* [What is needed] Filter the records for "Minimum" and keep each line that has it.

***** Exercise data *****

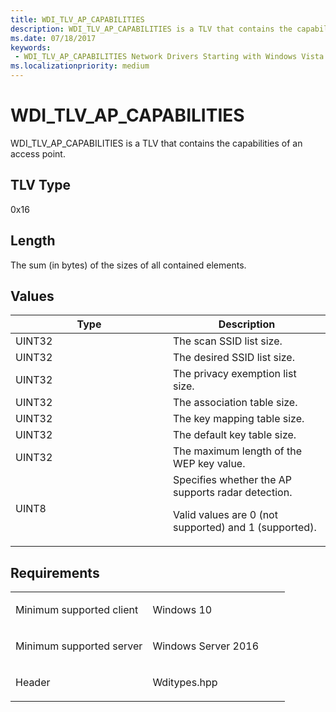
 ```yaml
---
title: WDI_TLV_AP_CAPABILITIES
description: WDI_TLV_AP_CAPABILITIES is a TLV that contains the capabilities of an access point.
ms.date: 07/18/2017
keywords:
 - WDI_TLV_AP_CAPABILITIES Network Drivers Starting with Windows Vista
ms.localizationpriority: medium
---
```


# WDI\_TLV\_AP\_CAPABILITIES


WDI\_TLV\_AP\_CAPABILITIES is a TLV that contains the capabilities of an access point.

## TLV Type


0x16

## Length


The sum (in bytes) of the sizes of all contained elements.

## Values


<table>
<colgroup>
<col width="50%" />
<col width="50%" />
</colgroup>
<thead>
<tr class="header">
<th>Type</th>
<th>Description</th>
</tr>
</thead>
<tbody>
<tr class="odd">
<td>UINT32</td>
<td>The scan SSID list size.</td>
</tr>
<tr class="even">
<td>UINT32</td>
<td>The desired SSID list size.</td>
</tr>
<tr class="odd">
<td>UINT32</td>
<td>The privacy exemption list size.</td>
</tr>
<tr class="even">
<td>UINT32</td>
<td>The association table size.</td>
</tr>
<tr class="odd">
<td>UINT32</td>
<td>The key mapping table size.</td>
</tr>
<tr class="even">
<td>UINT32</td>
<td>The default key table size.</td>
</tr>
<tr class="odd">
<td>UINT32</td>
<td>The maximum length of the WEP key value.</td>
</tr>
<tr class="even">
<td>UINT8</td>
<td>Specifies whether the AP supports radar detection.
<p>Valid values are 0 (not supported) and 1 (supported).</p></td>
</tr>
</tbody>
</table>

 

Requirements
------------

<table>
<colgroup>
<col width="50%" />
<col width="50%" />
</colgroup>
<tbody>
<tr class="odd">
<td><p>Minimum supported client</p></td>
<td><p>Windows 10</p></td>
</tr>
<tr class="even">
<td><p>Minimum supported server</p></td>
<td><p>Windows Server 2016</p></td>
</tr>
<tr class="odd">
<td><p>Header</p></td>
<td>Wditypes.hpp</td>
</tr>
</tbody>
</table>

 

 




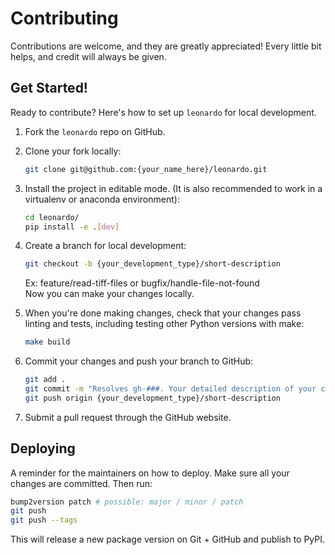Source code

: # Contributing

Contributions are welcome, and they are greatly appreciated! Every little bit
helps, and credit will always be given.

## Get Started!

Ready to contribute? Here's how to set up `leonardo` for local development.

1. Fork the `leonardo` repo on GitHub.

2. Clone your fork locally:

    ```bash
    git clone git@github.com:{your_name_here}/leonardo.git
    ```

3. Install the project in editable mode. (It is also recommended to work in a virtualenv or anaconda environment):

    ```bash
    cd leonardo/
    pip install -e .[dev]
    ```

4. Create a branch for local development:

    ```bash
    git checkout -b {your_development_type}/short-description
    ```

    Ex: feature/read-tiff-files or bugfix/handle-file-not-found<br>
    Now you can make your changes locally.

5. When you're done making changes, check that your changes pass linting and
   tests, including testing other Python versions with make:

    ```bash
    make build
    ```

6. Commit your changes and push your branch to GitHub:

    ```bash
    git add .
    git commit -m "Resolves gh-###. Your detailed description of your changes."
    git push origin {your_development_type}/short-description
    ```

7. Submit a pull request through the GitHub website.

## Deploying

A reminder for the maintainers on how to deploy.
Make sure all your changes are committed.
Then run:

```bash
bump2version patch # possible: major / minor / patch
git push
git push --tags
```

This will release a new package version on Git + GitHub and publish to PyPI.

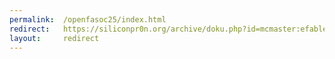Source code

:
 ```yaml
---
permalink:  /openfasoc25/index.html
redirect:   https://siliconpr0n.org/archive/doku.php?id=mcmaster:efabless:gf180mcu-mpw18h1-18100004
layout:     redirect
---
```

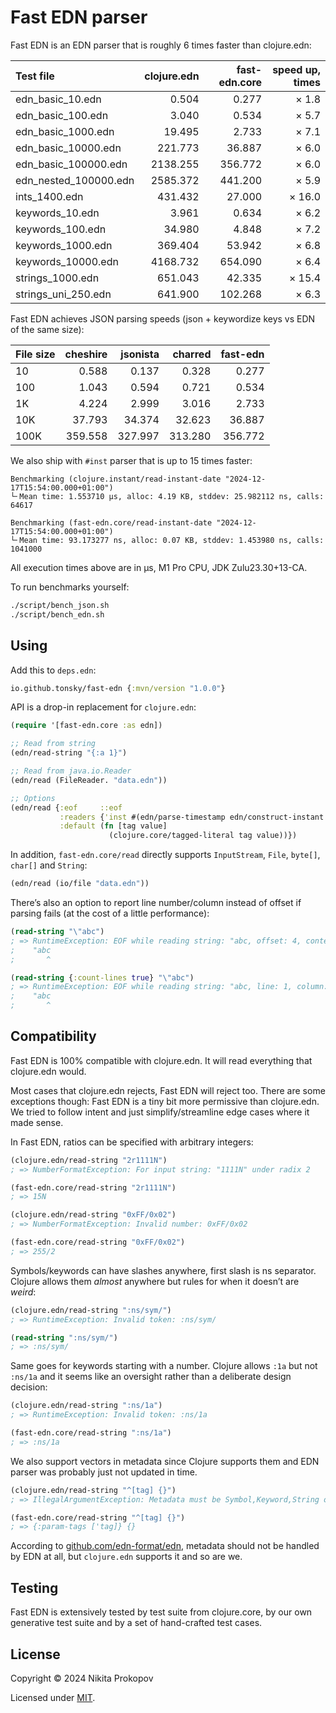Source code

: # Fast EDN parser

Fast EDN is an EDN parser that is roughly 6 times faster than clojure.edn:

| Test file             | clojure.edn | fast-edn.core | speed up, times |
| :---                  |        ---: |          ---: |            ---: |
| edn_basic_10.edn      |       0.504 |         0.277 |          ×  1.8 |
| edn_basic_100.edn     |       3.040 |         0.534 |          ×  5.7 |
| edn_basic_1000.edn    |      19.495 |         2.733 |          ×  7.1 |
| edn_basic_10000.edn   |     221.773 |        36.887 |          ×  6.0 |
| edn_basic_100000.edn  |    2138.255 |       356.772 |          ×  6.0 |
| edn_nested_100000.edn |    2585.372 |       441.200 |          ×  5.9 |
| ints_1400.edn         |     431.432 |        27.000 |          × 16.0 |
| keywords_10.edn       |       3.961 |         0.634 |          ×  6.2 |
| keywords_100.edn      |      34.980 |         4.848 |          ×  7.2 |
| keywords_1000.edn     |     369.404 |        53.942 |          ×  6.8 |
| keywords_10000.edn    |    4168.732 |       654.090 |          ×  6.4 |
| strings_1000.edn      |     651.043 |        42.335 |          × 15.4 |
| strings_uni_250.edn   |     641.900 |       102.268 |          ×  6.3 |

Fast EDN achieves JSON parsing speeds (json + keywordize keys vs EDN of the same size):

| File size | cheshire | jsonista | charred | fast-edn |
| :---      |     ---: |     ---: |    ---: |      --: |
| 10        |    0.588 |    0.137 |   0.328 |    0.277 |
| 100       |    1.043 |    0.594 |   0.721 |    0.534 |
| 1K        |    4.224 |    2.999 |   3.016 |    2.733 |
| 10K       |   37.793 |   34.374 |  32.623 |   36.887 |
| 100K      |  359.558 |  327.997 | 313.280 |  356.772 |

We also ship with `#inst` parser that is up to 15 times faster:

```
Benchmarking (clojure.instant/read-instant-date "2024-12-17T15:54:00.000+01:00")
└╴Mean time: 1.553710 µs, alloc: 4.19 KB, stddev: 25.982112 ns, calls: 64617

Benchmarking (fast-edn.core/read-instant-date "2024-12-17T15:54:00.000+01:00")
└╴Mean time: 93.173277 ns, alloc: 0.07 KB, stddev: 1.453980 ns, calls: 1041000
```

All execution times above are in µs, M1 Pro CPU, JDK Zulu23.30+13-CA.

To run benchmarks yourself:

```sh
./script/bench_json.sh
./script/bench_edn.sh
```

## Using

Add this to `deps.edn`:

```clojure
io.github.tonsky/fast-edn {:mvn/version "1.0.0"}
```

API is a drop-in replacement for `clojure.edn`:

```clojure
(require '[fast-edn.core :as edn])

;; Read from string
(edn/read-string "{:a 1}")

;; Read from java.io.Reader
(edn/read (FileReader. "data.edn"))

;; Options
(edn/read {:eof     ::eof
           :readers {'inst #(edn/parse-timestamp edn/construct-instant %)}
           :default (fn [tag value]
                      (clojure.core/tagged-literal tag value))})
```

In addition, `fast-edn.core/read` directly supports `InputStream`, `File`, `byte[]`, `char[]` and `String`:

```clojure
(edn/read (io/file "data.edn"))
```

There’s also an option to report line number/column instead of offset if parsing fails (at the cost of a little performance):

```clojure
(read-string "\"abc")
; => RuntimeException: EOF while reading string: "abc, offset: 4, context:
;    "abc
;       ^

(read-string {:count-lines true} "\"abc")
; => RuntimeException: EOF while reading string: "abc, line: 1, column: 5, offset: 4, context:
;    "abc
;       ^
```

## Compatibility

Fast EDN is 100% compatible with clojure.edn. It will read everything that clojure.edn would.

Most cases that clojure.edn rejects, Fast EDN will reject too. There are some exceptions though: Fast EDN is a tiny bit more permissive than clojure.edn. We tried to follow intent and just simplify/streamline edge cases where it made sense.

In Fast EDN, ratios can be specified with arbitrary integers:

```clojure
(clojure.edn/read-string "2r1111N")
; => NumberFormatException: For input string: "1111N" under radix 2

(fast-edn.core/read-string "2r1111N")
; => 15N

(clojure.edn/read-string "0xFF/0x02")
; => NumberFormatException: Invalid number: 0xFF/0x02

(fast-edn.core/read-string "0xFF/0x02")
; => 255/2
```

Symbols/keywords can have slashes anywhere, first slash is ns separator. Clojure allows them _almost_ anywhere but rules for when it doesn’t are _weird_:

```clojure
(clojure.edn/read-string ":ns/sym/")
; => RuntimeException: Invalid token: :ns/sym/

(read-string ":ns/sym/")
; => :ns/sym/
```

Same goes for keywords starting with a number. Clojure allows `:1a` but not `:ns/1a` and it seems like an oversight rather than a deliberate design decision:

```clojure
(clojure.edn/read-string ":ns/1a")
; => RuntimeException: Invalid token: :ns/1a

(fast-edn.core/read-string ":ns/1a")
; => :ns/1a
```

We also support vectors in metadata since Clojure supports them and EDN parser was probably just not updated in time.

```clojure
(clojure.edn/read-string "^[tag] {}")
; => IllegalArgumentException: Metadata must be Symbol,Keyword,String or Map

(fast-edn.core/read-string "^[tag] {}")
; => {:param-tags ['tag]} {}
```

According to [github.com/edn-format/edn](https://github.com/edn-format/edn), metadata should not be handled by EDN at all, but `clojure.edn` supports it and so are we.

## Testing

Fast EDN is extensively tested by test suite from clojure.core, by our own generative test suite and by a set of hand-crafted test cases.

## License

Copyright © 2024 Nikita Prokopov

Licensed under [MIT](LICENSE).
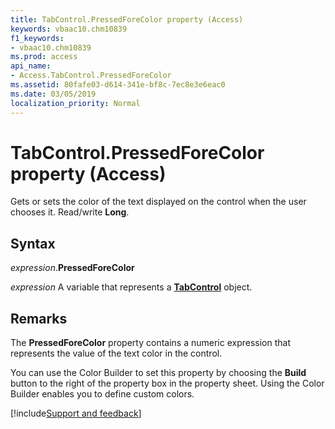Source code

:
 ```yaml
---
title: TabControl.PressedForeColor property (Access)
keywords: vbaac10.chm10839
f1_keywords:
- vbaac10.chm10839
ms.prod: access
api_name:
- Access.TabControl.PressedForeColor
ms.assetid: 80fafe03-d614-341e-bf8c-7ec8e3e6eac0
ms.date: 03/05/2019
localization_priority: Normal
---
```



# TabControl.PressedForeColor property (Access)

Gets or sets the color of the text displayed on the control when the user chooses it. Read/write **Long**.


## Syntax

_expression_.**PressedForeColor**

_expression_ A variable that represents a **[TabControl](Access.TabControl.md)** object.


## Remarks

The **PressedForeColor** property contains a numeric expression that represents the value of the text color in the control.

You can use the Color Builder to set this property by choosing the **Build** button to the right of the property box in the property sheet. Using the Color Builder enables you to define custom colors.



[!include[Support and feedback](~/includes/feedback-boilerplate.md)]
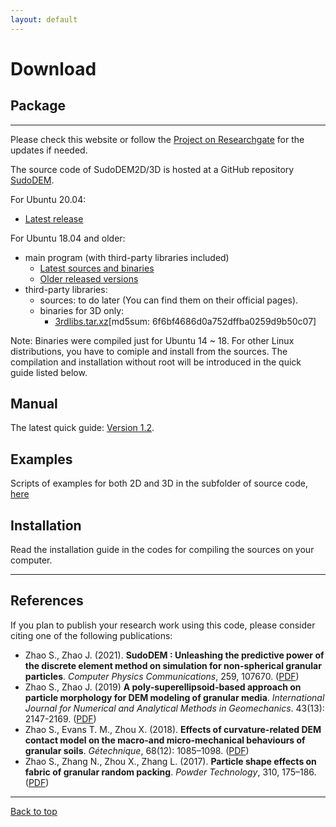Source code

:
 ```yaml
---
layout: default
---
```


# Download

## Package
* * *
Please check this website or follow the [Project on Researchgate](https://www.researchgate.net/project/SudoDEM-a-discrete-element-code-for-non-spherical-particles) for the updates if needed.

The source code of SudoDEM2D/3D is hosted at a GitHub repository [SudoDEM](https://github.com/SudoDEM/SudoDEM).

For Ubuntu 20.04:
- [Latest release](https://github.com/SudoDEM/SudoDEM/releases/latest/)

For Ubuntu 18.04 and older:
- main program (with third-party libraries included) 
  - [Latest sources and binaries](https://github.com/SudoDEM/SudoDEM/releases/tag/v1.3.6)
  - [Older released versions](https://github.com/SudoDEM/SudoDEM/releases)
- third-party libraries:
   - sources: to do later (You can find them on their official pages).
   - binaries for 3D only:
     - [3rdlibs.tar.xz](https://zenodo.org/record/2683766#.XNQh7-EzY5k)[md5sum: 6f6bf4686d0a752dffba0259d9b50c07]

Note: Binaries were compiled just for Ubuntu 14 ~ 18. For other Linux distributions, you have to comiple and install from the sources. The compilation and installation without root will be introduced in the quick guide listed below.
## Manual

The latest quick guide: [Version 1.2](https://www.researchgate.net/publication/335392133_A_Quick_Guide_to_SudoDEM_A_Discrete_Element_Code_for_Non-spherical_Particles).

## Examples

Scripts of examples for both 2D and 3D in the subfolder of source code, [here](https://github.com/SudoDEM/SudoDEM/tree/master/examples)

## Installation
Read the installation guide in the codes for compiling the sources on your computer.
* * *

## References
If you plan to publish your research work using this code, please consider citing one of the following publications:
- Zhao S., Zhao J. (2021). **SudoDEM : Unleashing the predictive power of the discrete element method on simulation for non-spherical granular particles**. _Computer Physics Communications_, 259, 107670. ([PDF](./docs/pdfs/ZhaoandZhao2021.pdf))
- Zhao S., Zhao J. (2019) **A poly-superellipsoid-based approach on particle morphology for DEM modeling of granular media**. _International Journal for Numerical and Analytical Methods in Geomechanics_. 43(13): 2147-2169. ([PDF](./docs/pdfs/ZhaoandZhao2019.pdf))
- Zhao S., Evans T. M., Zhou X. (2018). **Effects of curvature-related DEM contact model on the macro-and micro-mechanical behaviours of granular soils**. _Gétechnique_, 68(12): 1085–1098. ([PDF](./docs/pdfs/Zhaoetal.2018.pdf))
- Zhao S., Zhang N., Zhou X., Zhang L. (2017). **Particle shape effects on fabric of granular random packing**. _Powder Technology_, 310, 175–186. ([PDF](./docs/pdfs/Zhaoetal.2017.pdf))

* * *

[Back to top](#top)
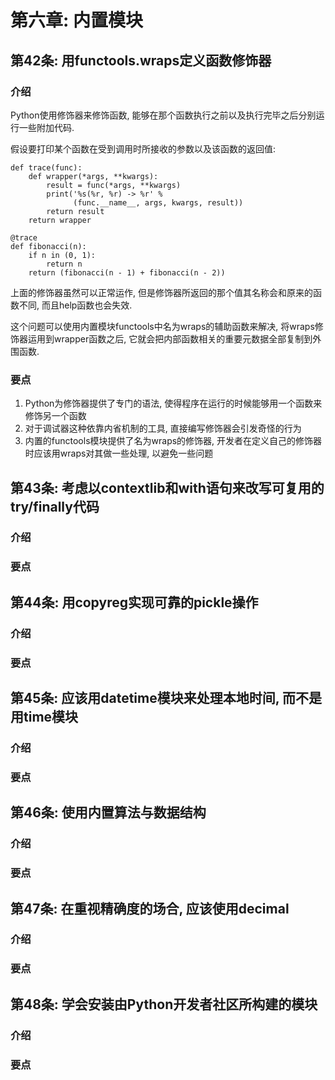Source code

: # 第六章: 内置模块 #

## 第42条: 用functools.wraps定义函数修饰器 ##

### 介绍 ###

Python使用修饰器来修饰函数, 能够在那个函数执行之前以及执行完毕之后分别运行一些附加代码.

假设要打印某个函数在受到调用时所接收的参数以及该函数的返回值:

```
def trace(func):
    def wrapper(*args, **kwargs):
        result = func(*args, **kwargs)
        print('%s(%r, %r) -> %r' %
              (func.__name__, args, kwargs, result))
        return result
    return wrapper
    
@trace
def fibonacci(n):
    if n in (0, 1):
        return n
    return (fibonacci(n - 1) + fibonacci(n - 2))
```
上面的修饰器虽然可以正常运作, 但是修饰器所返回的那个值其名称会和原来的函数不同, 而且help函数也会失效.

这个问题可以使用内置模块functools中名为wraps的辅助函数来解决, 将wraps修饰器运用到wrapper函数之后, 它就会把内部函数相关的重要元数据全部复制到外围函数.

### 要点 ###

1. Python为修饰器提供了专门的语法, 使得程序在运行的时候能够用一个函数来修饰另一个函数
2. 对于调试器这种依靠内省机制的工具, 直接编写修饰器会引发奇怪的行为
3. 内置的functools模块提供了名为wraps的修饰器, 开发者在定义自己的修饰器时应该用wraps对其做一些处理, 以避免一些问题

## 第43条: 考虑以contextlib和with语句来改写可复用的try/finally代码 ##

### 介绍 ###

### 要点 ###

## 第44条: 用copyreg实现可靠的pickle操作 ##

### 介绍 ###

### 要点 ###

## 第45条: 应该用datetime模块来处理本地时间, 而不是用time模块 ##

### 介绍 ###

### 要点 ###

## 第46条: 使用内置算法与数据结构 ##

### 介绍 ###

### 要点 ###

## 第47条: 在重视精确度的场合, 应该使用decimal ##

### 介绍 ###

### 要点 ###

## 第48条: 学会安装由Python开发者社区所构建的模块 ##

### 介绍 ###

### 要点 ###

*****

* [Exercise solution]
<td><p>Minimum supported client</p></td>
<td><p>Minimum supported server</p></td>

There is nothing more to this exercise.